Il y a un an et demi, début juillet 2012, face à la menace que représentait le bâtiment réacteur n°4 de Fukushima Daiichi, je lançais la pétition « Appel urgent pour éviter une nouvelle catastrophe nucléaire mondiale ». J’avais choisi le nouveau site de pétition en ligne d’Avaaz car il était pratique. Mais je ne m’étais pas inquiété de savoir exactement ce qu’était Avaaz, pensant que c’était une organisation citoyenne comme une autre. Rapidement, de nombreux lecteurs m’ont contacté pour me prévenir qu’Avaaz était une ONG dont il fallait se méfier. Ayant déjà récolté plusieurs milliers de signatures, je décidai toutefois de la laisser en ligne, d’abord par respect pour les signataires mais aussi parce qu’elle avait le mérite de jouer un rôle de média et de diffuser une information qui était peu diffusée par ailleurs.
Je remercie vivement les 25 586 signataires qui ont choisi de soutenir cette initiative !
Mais aujourd’hui, je décide de la retirer (1) pour plusieurs raisons :
- elle n’a recueilli que 25 000 signatures en 18 mois, ce qui est ridicule face à l’enjeu mondial exposé ;
- elle n’a aucune valeur, car la liste fournie par Avaaz ne donne aucune autre information que le nom, ou pseudo, donné à la signature en ligne, ce qui ne permet aucune vérification ;
- ce qu’elle demandait n’a pas eu lieu : Tepco est resté « maître » de la centrale de Fukushima Daiichi, et aucune équipe d’experts internationaux ne s’est constituée pour gérer la crise ;
- enfin, le transfert du combustible de la piscine de désactivation est en cours depuis novembre. L’appel urgent n’a donc plus aucune raison d’exister.
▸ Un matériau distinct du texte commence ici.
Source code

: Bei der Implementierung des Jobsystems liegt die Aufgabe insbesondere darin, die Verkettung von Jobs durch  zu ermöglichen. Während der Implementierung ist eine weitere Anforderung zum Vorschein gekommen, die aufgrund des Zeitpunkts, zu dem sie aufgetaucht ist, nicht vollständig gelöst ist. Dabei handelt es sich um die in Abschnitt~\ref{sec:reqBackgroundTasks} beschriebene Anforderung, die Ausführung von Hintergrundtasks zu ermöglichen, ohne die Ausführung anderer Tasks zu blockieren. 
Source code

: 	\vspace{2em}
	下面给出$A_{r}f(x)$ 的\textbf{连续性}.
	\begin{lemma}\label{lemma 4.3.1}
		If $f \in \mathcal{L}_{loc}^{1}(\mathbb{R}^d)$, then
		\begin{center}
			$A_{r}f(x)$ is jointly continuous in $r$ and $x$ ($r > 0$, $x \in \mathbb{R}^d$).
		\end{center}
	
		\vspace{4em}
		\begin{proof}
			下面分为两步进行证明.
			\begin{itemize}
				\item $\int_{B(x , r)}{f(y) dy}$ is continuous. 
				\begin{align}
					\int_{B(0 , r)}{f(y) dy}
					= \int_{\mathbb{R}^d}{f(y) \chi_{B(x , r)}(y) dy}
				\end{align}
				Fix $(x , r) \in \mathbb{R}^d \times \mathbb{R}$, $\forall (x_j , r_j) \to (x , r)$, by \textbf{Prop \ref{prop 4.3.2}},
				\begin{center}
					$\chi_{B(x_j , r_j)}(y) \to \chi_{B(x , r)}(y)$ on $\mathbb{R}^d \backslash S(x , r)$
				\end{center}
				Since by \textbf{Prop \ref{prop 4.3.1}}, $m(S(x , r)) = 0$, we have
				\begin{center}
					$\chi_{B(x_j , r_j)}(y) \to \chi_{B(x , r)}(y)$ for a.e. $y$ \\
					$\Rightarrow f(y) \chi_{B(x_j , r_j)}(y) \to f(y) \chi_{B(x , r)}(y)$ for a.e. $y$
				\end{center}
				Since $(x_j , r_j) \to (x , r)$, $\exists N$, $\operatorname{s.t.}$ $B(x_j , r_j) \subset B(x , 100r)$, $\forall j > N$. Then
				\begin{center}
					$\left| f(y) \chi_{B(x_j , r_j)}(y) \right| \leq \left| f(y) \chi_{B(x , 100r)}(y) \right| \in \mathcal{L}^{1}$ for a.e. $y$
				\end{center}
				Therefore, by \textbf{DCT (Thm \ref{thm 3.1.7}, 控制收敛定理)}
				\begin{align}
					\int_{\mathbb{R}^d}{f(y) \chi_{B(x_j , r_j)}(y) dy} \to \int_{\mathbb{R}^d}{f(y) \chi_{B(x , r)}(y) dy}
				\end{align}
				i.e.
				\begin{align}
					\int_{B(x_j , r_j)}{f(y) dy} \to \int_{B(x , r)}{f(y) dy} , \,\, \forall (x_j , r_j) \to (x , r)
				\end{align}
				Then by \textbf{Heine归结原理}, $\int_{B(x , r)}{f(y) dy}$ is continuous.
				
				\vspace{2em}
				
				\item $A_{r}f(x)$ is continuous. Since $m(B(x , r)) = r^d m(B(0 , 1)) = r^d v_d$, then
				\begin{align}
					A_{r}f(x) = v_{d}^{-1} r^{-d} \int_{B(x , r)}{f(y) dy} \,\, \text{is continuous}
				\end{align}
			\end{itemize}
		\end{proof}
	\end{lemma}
Mon expérience d’une pétition en ligne Avaaz
Malgré l’échec – prévisible – de cette pétition, grâce à elle, j’ai pu toucher beaucoup plus de monde qu’un simple article de blog. Pour 25 000 signatures, il y a eu 100 000 visiteurs. Seulement un visiteur sur quatre a signé. Pourquoi tant d’hésitations ? Beaucoup ont estimé que l’ONU n’était pas le bon interlocuteur et me l’ont fait savoir, certains n’ont pas voulu signer une pétition Avaaz, enfin d’autres ont sans doute estimé qu’il n’y avait pas de danger avec cette piscine 4, ou alors ont trouvé que le texte était trop long à lire et sont passés à autre chose.
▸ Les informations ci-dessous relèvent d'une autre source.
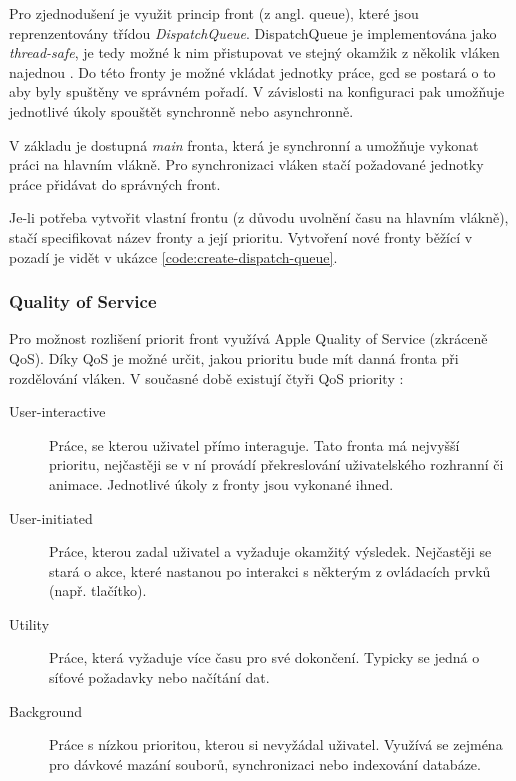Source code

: Pro zjednodušení je využit princip front (z angl. queue), které jsou reprenzentovány třídou \textit{DispatchQueue}.
DispatchQueue je implementována jako \textit{thread-safe}, je tedy možné k nim přistupovat ve stejný okamžik z několik vláken najednou \cite{apple-concurrency-programming-guide}.
Do této fronty je možné vkládat jednotky práce, \acrshort{gcd} se postará o to aby byly spuštěny ve správném pořadí.
V závislosti na konfiguraci pak umožňuje jednotlivé úkoly spouštět synchronně nebo asynchronně.

V základu je dostupná \textit{main} fronta, která je synchronní a umožňuje vykonat práci na hlavním vlákně.
Pro synchronizaci vláken stačí požadované jednotky práce přidávat do správných front.

Je-li potřeba vytvořit vlastní frontu (z důvodu uvolnění času na hlavním vlákně), stačí specifikovat název fronty a její prioritu.
Vytvoření nové fronty běžící v pozadí je vidět v ukázce \ref{code:create-dispatch-queue}.


\subsubsection*{Quality of Service}

Pro možnost rozlišení priorit front využívá Apple Quality of Service (zkráceně QoS).
Díky QoS je možné určit, jakou prioritu bude mít danná fronta při rozdělování vláken.
V současné době existují čtyři QoS priority \cite{apple-prioritize-work-with-qos}:

\begin{description}
  \item[User-interactive] Práce, se kterou uživatel přímo interaguje.
  Tato fronta má nejvyšší prioritu, nejčastěji se v ní provádí překreslování uživatelského rozhranní či animace.
  Jednotlivé úkoly z fronty jsou vykonané ihned.
  \item[User-initiated] Práce, kterou zadal uživatel a vyžaduje okamžitý výsledek.
  Nejčastěji se stará o akce, které nastanou po interakci s některým z ovládacích prvků (např. tlačítko).
  \item[Utility] Práce, která vyžaduje více času pro své dokončení.
  Typicky se jedná o síťové požadavky nebo načítání dat.
  \item[Background] Práce s nízkou prioritou, kterou si nevyžádal uživatel.
  Využívá se zejména pro dávkové mazání souborů, synchronizaci nebo indexování databáze.
\end{description}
J’ai fait traduire la pétition et l’ai diffusée par d’autres articles du blog en anglais et en japonais, c’était le plus utile. Il y a eu aussi des traductions en espagnol et en polonais. De ce fait, elle a circulé à travers le monde : les signatures sont venues de l’Europe entière, mais aussi du Chili, de l’Argentine, des Etats-Unis, du Japon, du Cambodge, du Mozambique, du Népal, du Brésil, du Canada, du Sénégal, d’Israël, des Emirats, de la Tunisie, de l’Ouganda, de Singapour, etc. Ca c’est la magie d’Avaaz. Mais ces traductions ne l’ont pas fait décoller pour autant.
Aujourd’hui, je ne recommanderais à personne d’utiliser Avaaz pour créer une pétition. Avaaz est une grosse entreprise avec un chiffre d’affaire dépassant les 10 millions de dollars annuels. Avec ces moyens financiers gigantesques, ils n’arrivent même pas à répondre à un simple mail. En 2012, désirant faire traduire ma pétition dans d’autres langues, je me suis adressé plusieurs fois à Avaaz pour demander quelle était la procédure. Aucune réponse sinon un mail très court du type « Nous sommes surbookés. ».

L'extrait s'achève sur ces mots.